El Gran Teatre del Liceu inició la temporada presentando una de las compañías que va abriéndose paso ante el panorama de la danza internacional, conjugando lecturas innovadoras sobre repertorio moderno, con una convivencia latente entre el ballet tradicional y las nuevas propuestas coreográficas planteadas por la dirección. Este híbrido, formado por más de una veintena de bailarines, encabezados por el coreógrafo Edward Clug y bajo la dirección de Ivan Cavallari, mostró magnificencia y rigurosidad en una noche en la que tocaba afrontar dos tótems de la herencia europea: Pergolesi y Beethoven.

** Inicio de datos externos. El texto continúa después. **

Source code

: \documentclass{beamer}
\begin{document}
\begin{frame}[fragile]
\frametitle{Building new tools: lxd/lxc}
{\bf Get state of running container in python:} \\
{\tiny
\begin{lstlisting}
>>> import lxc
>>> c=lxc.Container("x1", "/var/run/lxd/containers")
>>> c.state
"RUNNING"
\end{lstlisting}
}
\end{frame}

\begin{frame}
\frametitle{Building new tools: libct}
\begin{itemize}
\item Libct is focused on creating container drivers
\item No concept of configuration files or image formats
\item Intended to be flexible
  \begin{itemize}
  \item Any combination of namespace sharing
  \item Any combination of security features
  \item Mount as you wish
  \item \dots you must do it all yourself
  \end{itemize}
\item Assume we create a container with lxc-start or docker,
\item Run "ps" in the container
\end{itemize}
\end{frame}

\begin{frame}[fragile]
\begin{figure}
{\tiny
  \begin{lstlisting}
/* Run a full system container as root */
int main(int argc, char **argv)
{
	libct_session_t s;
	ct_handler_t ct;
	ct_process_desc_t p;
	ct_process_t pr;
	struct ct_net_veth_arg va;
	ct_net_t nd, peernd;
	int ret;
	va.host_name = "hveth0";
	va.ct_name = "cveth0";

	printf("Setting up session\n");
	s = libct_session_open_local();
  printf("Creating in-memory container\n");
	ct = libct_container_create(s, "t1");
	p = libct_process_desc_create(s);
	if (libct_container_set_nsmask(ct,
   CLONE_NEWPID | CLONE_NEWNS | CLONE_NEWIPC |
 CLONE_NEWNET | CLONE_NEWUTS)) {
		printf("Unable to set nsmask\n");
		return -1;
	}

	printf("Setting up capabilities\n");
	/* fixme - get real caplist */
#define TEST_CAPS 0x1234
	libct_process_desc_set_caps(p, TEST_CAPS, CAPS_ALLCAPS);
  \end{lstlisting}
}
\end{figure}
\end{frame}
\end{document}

Sus espectáculos no tienen nada de ingenuo. El cuerpo tuvo que perpetrar, en una primera parte, el intimismo del lamento de una Virgen María a partir del Stabat Mater, que acabó siendo la representación de un dolor universal. Muy sugerente fue la concepción de este tema donde el cuerpo se dividió en dos, mostrándose hombres y mujeres contrapuestos en bandos, colores y actitud ante ese momento del fin de la vida. Con la intención de Clug justamente de contraponer la vida y la muerte, el vestuario seleccionado por el figurinista Jordi Roig y el trabajo lumínico de Marc Parent, el trato del sufrimiento de María quedó inmortalizado en una puesta de escena sutil, refinada y al mismo tiempo, cruda. El trabajo de Parent aportó la serenidad y la espiritualidad al eje narrativo de la representación, muy idóneo para este tema, que recrea una obra litúrgica correspondiente al siglo XIII. Les Grands Ballets convertido en dos bandos en el escenario: tanto la vida como la muerte llevaron a cabo una demostración de la fragilidad y perdurabilidad de ambas, y dispusieron de una propuesta que, aunque brusca en el planteamiento corpóreo, plagada de verdad y sensibilidad. La mezcla de la carga emocional de la pieza barroca y el trabajo escénico basado en la contemplación de la pérdida de la vida dio como resultado la imagen de una creíble unción. La intervención de la Orquesta del Gran Teatre Liceu fue dirigida por Dina Gilbert (directora musical de Les Grands Ballets de Montréal), donde también intervinieron la soprano Maude Brunet y la mezzosoprano Kimy McLaren, encargadas de ponerle voz al lamento de la Virgen. La orquesta se defendió con soltura, mostrando polivalencia y riqueza que conjugaron en todas las secciones con el cuerpo de la compañía.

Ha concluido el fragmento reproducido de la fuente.